ABOUT THIS TASK
From the first line of the records below through the line containing "25+ original robots", copy everything exactly and nothing more.
──────── DATASET EXTRACT ────────
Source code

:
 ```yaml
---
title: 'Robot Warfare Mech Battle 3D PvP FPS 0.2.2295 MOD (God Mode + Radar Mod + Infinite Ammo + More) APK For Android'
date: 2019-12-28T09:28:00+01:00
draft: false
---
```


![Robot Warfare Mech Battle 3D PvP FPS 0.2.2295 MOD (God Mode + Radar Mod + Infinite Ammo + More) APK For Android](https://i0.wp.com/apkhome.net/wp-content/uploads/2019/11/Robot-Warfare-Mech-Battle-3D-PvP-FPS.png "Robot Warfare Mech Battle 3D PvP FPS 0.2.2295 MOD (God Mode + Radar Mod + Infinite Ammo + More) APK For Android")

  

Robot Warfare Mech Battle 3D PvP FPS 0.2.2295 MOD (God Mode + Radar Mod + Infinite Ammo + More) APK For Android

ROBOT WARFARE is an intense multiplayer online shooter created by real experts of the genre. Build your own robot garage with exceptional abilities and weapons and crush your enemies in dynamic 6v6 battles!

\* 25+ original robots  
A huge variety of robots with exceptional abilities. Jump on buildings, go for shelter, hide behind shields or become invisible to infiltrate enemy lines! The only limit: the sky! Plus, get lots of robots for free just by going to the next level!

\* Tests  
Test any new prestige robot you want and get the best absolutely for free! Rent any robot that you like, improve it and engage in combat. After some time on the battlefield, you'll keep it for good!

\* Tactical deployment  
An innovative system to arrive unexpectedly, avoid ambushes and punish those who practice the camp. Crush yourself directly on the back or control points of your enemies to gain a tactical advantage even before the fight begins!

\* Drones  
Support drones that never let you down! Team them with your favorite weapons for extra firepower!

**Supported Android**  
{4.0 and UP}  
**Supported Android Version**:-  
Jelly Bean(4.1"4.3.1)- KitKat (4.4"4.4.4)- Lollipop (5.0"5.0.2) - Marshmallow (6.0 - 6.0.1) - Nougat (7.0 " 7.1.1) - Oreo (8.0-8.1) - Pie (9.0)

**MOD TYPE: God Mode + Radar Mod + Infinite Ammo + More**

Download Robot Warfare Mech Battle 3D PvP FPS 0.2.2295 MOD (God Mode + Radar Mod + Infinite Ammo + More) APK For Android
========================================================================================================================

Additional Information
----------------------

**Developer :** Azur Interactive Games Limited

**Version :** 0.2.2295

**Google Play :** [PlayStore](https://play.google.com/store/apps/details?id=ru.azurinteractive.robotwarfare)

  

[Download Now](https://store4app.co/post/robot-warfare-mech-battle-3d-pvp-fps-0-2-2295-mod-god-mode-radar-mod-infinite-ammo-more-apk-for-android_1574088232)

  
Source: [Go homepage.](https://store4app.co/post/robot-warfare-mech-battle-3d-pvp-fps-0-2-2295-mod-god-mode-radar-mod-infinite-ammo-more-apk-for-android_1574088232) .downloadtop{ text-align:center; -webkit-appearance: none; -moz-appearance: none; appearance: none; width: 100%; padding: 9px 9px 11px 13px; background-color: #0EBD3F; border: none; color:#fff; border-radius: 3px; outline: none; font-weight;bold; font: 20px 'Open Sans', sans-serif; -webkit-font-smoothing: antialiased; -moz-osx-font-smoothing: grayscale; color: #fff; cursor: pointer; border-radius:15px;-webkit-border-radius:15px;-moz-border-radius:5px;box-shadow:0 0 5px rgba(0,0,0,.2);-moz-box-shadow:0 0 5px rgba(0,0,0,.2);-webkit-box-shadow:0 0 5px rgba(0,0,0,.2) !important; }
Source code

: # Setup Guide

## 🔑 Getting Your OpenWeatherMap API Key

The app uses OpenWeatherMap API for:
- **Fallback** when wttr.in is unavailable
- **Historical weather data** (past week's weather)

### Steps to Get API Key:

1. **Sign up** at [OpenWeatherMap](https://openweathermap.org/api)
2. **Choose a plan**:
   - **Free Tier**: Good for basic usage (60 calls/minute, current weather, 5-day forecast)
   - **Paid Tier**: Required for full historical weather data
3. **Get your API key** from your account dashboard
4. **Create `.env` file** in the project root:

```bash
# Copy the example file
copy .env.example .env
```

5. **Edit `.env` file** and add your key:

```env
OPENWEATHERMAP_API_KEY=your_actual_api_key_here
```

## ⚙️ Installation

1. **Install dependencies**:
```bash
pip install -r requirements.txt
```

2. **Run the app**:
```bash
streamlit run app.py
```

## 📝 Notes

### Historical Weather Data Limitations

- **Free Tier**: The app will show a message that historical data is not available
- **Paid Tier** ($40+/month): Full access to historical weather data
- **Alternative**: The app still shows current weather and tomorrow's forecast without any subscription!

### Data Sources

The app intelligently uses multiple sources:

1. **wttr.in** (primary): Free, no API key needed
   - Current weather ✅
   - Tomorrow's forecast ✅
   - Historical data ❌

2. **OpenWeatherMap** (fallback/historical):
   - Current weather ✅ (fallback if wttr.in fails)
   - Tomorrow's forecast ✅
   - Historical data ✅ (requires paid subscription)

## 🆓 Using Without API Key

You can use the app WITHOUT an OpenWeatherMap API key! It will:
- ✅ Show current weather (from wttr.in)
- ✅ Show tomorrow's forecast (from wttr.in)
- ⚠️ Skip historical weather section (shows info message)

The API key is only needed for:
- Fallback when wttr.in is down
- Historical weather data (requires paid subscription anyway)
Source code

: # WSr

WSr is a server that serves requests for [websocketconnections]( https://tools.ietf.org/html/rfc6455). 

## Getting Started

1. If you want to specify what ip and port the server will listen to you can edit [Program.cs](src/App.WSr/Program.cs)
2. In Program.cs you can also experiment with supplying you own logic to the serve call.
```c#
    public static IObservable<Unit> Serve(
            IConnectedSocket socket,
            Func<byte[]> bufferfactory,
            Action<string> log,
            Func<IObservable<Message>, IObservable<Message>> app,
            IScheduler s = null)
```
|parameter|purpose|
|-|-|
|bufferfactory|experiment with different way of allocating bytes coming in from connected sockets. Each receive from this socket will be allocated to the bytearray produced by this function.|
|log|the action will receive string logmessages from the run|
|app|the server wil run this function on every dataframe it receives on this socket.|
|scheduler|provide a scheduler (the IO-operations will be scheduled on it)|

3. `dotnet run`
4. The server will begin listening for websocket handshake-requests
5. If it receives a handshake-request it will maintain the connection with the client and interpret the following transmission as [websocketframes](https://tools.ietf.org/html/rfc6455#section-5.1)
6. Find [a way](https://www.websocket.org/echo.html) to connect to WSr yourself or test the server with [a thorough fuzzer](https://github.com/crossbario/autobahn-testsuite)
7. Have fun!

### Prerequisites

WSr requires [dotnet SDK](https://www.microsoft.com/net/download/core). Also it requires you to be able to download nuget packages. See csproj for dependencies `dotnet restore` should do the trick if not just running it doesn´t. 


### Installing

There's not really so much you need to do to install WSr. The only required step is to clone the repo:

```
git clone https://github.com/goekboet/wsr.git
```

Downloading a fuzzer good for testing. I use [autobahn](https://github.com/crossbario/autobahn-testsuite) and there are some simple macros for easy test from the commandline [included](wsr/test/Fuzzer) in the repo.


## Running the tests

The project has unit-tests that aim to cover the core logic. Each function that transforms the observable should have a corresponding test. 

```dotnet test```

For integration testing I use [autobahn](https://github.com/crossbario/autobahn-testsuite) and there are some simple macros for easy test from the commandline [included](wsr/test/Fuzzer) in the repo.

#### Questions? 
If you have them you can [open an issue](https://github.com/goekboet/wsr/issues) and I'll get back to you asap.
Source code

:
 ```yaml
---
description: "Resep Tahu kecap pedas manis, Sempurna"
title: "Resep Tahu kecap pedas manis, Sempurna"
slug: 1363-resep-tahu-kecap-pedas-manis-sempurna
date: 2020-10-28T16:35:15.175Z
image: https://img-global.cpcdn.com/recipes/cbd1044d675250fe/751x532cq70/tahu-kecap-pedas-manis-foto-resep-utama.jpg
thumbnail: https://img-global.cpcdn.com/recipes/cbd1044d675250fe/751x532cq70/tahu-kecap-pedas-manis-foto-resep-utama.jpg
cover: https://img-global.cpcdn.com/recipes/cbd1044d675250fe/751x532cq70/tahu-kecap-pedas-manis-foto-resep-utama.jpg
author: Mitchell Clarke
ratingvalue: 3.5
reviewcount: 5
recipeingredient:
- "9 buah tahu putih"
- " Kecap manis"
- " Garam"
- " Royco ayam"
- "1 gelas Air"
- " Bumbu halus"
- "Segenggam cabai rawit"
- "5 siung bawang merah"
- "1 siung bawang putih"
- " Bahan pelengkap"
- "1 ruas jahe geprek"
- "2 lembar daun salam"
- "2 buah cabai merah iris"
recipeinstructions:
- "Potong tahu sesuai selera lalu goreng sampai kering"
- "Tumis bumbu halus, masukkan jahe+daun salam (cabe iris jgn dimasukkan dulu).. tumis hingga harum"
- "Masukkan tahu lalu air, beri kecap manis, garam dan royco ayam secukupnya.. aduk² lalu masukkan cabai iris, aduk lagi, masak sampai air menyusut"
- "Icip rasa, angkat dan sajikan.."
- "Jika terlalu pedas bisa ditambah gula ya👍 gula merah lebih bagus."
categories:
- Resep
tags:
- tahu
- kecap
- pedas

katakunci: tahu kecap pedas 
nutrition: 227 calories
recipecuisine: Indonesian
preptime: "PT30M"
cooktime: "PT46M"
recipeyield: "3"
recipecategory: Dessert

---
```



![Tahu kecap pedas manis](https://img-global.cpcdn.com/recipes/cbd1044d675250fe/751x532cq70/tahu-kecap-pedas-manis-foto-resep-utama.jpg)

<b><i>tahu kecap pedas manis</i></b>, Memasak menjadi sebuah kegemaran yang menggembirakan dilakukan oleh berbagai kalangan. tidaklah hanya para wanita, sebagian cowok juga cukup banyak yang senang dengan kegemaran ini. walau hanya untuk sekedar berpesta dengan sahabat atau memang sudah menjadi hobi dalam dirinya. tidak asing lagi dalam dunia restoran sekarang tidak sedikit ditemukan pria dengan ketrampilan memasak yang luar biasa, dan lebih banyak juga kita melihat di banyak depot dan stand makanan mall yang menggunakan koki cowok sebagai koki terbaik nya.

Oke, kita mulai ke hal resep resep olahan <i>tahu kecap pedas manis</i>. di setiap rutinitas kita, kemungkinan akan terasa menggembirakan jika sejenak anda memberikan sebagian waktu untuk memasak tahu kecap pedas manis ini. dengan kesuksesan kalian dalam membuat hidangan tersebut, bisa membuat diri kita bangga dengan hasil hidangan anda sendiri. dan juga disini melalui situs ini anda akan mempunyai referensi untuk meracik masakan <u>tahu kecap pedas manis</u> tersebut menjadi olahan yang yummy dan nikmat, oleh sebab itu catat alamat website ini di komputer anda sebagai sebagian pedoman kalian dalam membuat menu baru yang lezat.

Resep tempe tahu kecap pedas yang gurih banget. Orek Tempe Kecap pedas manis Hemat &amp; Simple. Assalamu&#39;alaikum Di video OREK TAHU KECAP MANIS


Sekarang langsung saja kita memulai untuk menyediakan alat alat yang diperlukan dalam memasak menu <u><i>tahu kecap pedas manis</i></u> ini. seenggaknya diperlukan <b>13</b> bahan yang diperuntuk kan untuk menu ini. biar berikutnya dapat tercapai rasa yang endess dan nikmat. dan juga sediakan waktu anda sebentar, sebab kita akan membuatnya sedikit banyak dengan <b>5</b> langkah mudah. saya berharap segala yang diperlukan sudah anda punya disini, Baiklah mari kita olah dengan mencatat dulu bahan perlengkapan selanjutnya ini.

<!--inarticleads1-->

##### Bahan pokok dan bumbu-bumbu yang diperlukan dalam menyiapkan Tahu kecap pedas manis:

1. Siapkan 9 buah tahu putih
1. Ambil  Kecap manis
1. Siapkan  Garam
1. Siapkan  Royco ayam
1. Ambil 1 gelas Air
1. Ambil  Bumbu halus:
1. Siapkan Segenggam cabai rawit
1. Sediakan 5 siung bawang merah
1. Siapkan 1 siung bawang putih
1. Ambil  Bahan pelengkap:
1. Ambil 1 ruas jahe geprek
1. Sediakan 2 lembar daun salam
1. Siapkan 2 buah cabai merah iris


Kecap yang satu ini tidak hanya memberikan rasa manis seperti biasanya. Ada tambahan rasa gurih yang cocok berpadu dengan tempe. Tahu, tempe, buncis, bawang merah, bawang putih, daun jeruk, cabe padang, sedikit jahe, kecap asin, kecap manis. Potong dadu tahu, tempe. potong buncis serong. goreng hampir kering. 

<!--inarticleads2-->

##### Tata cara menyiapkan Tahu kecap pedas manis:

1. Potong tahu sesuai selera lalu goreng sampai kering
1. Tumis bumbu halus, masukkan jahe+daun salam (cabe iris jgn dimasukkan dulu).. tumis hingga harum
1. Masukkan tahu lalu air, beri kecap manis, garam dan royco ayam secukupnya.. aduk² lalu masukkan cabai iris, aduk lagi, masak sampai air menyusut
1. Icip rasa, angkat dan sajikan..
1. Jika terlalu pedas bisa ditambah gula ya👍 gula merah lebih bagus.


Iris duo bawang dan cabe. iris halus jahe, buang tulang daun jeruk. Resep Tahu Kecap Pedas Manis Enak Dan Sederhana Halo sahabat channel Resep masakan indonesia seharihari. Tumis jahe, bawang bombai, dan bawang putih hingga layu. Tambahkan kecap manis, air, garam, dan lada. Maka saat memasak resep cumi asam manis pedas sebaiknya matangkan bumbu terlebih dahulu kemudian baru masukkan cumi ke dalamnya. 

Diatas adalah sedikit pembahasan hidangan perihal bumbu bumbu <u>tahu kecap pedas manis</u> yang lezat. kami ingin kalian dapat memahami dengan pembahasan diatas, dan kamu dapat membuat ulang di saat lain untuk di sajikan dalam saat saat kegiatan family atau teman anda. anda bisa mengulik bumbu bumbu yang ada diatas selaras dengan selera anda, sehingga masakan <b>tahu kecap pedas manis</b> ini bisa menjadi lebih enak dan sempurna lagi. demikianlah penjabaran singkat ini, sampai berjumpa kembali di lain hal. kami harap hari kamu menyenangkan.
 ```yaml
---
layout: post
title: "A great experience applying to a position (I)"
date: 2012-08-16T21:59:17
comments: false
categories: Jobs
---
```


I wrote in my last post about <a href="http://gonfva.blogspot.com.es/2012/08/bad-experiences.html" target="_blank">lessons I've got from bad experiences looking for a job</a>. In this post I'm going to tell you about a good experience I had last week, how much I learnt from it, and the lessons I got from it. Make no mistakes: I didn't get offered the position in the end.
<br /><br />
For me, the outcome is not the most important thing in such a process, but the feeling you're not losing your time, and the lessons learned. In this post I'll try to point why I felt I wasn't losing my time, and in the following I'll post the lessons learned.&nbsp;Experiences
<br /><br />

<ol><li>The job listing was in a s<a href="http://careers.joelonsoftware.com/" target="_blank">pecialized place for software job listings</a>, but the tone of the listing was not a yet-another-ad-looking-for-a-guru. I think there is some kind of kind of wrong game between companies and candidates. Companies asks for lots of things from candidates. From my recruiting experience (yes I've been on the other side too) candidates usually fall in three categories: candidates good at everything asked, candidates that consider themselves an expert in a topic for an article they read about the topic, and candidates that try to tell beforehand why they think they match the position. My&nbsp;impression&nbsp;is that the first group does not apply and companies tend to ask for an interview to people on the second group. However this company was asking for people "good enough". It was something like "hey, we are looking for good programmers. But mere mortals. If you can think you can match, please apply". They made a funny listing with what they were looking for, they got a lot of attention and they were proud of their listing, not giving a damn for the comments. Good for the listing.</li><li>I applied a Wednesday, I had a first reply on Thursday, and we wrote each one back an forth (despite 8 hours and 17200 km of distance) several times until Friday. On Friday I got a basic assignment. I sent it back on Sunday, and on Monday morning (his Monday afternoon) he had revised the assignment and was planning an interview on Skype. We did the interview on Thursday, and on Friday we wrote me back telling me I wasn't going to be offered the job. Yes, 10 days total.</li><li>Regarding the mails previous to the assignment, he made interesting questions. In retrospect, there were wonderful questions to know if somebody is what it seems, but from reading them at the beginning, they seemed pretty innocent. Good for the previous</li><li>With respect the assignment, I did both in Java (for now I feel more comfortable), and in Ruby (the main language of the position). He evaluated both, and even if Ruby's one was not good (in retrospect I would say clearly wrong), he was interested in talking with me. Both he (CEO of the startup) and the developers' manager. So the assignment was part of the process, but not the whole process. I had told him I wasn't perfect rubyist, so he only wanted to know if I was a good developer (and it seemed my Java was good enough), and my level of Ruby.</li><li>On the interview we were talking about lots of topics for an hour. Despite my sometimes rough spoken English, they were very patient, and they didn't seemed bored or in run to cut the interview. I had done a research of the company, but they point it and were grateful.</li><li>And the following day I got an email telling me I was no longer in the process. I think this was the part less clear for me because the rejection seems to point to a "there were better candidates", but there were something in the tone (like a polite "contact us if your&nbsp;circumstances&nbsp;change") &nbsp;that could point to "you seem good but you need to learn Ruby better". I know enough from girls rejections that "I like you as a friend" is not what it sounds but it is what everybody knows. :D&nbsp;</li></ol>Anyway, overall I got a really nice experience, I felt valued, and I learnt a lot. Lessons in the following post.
────────
WRITTEN ANSWER
Source code

:
 ```yaml
---
title: 'Robot Warfare Mech Battle 3D PvP FPS 0.2.2295 MOD (God Mode + Radar Mod + Infinite Ammo + More) APK For Android'
date: 2019-12-28T09:28:00+01:00
draft: false
---
```


![Robot Warfare Mech Battle 3D PvP FPS 0.2.2295 MOD (God Mode + Radar Mod + Infinite Ammo + More) APK For Android](https://i0.wp.com/apkhome.net/wp-content/uploads/2019/11/Robot-Warfare-Mech-Battle-3D-PvP-FPS.png "Robot Warfare Mech Battle 3D PvP FPS 0.2.2295 MOD (God Mode + Radar Mod + Infinite Ammo + More) APK For Android")

  

Robot Warfare Mech Battle 3D PvP FPS 0.2.2295 MOD (God Mode + Radar Mod + Infinite Ammo + More) APK For Android

ROBOT WARFARE is an intense multiplayer online shooter created by real experts of the genre. Build your own robot garage with exceptional abilities and weapons and crush your enemies in dynamic 6v6 battles!

\* 25+ original robots  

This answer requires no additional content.